### EXERCISE:
Report back every line in the data that includes the string "familiar".

[Records contained in a dataset]

------------------------------------------------------------

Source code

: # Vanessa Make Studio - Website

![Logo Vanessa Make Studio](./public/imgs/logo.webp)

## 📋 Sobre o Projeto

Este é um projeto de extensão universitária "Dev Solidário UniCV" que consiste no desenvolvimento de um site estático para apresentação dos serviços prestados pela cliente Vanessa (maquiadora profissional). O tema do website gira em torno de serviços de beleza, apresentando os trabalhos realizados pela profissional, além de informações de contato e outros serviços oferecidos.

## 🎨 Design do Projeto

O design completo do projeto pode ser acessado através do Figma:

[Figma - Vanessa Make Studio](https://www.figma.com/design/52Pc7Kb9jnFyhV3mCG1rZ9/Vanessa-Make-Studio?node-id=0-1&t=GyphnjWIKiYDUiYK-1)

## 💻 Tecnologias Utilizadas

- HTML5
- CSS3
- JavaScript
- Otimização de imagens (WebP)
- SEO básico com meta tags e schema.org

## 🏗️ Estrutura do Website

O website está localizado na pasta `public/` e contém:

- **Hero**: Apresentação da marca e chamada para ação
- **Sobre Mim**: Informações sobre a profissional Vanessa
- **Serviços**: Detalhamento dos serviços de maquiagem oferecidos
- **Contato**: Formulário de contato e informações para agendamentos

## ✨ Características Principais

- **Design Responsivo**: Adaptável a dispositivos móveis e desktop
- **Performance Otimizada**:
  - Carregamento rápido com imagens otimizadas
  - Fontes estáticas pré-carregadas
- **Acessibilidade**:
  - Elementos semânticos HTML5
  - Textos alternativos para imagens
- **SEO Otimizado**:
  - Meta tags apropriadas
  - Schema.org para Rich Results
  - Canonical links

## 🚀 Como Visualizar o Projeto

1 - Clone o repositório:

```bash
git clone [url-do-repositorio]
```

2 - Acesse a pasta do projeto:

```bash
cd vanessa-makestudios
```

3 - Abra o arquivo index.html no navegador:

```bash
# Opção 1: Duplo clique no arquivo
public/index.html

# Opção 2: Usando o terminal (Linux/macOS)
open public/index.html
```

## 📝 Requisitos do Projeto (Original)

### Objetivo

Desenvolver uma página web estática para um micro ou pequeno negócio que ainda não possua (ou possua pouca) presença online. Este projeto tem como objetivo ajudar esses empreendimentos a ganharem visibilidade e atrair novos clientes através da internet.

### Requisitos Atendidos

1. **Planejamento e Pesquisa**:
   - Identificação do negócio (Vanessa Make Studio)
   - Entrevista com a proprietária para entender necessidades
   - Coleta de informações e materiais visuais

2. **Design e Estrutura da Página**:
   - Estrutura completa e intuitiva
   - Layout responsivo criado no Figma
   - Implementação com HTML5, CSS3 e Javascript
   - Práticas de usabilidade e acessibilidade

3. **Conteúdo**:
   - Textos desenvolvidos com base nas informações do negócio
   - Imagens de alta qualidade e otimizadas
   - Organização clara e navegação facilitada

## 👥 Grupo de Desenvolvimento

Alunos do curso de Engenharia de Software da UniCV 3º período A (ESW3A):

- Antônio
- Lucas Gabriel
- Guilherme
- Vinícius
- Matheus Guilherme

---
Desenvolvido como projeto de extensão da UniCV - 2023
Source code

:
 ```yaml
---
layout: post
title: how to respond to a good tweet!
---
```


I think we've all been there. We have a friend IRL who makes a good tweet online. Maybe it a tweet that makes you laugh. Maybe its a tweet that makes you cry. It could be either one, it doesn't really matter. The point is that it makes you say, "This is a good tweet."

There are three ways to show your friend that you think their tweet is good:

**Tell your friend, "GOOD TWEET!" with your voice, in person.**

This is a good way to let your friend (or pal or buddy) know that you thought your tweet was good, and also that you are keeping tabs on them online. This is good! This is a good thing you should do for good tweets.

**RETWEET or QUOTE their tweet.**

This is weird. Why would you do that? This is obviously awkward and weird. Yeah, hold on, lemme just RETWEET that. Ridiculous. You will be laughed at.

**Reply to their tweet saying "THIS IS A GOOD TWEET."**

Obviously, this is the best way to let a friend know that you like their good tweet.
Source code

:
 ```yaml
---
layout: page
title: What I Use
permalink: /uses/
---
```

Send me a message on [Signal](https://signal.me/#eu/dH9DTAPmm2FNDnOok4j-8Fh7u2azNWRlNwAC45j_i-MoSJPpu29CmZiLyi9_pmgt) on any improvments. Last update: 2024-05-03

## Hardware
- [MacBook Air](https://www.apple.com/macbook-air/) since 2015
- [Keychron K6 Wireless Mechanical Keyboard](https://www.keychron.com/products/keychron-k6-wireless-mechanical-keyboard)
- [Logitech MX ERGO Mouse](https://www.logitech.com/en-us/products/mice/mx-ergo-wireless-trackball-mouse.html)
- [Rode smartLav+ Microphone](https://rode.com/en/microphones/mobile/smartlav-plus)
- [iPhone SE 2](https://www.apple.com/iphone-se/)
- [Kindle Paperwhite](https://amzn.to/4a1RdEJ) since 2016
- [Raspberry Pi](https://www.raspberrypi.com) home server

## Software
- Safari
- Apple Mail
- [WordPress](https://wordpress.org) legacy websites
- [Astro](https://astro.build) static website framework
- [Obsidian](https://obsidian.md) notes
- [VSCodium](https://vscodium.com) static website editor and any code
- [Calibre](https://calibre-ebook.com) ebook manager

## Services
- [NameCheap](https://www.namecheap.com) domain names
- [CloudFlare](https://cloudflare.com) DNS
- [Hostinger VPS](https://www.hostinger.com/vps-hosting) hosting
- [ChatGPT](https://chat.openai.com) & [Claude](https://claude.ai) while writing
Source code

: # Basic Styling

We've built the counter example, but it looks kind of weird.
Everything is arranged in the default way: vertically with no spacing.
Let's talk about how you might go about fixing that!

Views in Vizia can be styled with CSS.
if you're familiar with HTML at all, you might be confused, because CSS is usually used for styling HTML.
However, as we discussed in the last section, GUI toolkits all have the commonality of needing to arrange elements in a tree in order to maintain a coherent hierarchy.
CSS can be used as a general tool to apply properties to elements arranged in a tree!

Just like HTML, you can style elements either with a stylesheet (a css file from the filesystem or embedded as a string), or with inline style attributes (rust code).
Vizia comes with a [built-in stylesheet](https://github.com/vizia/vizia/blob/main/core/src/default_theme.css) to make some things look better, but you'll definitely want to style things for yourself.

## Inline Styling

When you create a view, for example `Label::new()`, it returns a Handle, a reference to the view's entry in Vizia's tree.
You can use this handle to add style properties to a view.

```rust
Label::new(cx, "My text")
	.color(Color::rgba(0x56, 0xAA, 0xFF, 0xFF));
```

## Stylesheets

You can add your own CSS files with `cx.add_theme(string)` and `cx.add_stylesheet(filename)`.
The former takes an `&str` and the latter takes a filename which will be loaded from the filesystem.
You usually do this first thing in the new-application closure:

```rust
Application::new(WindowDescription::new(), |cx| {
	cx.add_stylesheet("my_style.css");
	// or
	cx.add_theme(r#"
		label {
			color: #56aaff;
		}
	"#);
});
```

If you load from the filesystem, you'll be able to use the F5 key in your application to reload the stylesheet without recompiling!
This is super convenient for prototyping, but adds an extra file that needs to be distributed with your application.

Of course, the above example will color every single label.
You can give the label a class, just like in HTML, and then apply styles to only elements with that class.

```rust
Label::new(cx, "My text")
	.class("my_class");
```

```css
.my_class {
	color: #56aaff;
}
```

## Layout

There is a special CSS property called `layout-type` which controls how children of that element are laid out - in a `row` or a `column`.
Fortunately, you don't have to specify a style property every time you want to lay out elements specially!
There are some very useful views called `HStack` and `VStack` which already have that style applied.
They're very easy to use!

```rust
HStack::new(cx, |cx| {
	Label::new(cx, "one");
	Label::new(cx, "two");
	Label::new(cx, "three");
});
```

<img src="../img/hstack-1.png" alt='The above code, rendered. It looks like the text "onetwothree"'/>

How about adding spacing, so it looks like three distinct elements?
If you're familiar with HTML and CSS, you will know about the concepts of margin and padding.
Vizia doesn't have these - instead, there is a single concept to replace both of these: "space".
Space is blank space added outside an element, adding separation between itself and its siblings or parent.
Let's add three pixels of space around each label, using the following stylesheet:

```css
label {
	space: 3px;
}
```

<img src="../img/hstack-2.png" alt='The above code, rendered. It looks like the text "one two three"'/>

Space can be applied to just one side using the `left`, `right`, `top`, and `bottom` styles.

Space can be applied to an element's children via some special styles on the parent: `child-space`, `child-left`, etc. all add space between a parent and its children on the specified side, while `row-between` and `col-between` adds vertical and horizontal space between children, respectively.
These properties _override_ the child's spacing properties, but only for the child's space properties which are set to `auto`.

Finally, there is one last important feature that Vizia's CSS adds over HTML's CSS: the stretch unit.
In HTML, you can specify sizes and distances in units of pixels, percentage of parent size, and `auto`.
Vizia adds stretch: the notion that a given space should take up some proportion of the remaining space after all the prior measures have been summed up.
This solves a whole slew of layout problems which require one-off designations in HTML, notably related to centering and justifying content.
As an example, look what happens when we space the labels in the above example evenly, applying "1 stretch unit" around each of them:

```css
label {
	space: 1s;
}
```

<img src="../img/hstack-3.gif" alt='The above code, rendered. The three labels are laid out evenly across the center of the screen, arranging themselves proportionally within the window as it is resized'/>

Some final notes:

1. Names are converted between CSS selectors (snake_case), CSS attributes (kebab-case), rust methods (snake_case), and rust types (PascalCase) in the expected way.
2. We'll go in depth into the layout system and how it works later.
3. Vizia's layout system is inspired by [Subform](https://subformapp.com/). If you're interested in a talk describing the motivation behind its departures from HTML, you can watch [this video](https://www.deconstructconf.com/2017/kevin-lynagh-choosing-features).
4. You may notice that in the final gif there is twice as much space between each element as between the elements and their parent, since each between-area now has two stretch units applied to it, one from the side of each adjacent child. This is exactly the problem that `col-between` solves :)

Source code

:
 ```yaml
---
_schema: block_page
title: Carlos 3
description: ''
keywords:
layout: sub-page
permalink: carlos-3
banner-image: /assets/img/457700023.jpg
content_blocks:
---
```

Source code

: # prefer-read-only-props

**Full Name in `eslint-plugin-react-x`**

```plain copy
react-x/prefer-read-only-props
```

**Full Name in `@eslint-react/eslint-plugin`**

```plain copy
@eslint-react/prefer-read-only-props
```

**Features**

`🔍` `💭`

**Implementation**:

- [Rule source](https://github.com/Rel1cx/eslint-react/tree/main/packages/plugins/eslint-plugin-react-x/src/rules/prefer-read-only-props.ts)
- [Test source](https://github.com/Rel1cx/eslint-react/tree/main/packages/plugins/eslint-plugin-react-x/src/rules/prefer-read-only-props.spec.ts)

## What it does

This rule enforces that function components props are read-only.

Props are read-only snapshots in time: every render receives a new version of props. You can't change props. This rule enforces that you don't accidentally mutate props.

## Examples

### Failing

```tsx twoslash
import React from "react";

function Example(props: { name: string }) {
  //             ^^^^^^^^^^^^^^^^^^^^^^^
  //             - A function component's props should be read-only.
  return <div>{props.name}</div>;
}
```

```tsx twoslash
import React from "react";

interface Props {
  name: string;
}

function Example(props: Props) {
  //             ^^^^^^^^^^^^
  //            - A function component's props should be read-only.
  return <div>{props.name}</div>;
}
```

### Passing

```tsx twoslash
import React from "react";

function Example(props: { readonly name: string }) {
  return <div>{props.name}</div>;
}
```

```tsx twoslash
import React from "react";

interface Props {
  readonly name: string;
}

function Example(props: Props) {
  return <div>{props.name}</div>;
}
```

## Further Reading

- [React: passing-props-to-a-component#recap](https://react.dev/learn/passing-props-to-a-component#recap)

------------------------------------------------------------

### OUTPUT FOR THIS TASK:
if you're familiar with HTML at all, you might be confused, because CSS is usually used for styling HTML.
If you're familiar with HTML and CSS, you will know about the concepts of margin and padding.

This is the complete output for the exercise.